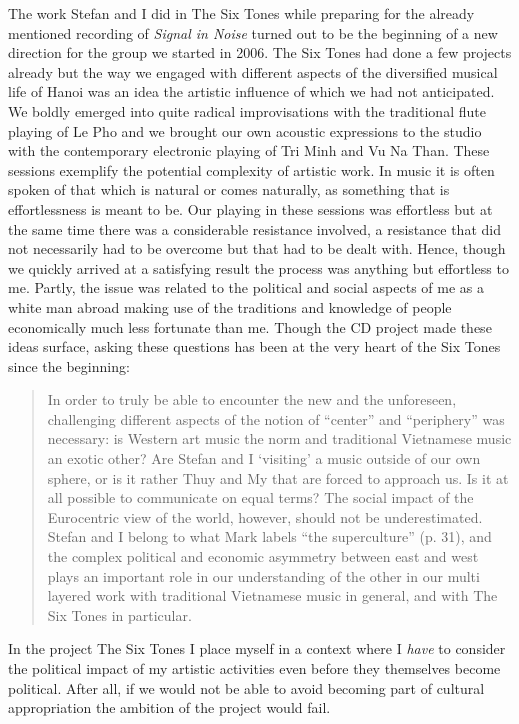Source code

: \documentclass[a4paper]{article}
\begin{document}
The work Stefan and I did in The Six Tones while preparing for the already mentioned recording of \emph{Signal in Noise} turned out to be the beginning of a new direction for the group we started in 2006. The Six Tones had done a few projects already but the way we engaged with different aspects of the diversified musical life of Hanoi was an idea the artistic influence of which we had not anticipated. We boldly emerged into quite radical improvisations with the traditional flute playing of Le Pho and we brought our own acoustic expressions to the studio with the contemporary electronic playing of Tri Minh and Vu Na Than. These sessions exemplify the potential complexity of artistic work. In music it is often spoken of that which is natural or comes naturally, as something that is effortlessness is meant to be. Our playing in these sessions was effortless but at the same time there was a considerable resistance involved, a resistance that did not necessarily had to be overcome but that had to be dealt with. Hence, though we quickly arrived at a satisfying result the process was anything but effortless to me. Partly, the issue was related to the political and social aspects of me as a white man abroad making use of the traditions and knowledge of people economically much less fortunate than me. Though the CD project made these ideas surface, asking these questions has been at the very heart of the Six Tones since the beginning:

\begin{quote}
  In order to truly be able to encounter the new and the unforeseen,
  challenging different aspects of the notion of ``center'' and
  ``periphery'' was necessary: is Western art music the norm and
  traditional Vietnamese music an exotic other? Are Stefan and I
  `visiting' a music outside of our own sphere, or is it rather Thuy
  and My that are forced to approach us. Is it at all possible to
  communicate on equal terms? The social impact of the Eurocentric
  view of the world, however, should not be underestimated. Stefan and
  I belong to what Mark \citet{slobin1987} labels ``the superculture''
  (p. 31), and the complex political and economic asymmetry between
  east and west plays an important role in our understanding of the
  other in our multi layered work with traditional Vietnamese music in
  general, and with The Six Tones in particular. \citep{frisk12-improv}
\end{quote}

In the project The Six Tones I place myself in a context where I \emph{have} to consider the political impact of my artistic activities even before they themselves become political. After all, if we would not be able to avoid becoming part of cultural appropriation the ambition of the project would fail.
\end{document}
§
What the task requires> Could you set down the material above word for word while dropping its pictures?

Worked solution>
Source code

: \documentclass[a4paper]{article}
\begin{document}
The work Stefan and I did in The Six Tones while preparing for the already mentioned recording of \emph{Signal in Noise} turned out to be the beginning of a new direction for the group we started in 2006. The Six Tones had done a few projects already but the way we engaged with different aspects of the diversified musical life of Hanoi was an idea the artistic influence of which we had not anticipated. We boldly emerged into quite radical improvisations with the traditional flute playing of Le Pho and we brought our own acoustic expressions to the studio with the contemporary electronic playing of Tri Minh and Vu Na Than. These sessions exemplify the potential complexity of artistic work. In music it is often spoken of that which is natural or comes naturally, as something that is effortlessness is meant to be. Our playing in these sessions was effortless but at the same time there was a considerable resistance involved, a resistance that did not necessarily had to be overcome but that had to be dealt with. Hence, though we quickly arrived at a satisfying result the process was anything but effortless to me. Partly, the issue was related to the political and social aspects of me as a white man abroad making use of the traditions and knowledge of people economically much less fortunate than me. Though the CD project made these ideas surface, asking these questions has been at the very heart of the Six Tones since the beginning:

\begin{quote}
  In order to truly be able to encounter the new and the unforeseen,
  challenging different aspects of the notion of ``center'' and
  ``periphery'' was necessary: is Western art music the norm and
  traditional Vietnamese music an exotic other? Are Stefan and I
  `visiting' a music outside of our own sphere, or is it rather Thuy
  and My that are forced to approach us. Is it at all possible to
  communicate on equal terms? The social impact of the Eurocentric
  view of the world, however, should not be underestimated. Stefan and
  I belong to what Mark \citet{slobin1987} labels ``the superculture''
  (p. 31), and the complex political and economic asymmetry between
  east and west plays an important role in our understanding of the
  other in our multi layered work with traditional Vietnamese music in
  general, and with The Six Tones in particular. \citep{frisk12-improv}
\end{quote}

In the project The Six Tones I place myself in a context where I \emph{have} to consider the political impact of my artistic activities even before they themselves become political. After all, if we would not be able to avoid becoming part of cultural appropriation the ambition of the project would fail.
\end{document}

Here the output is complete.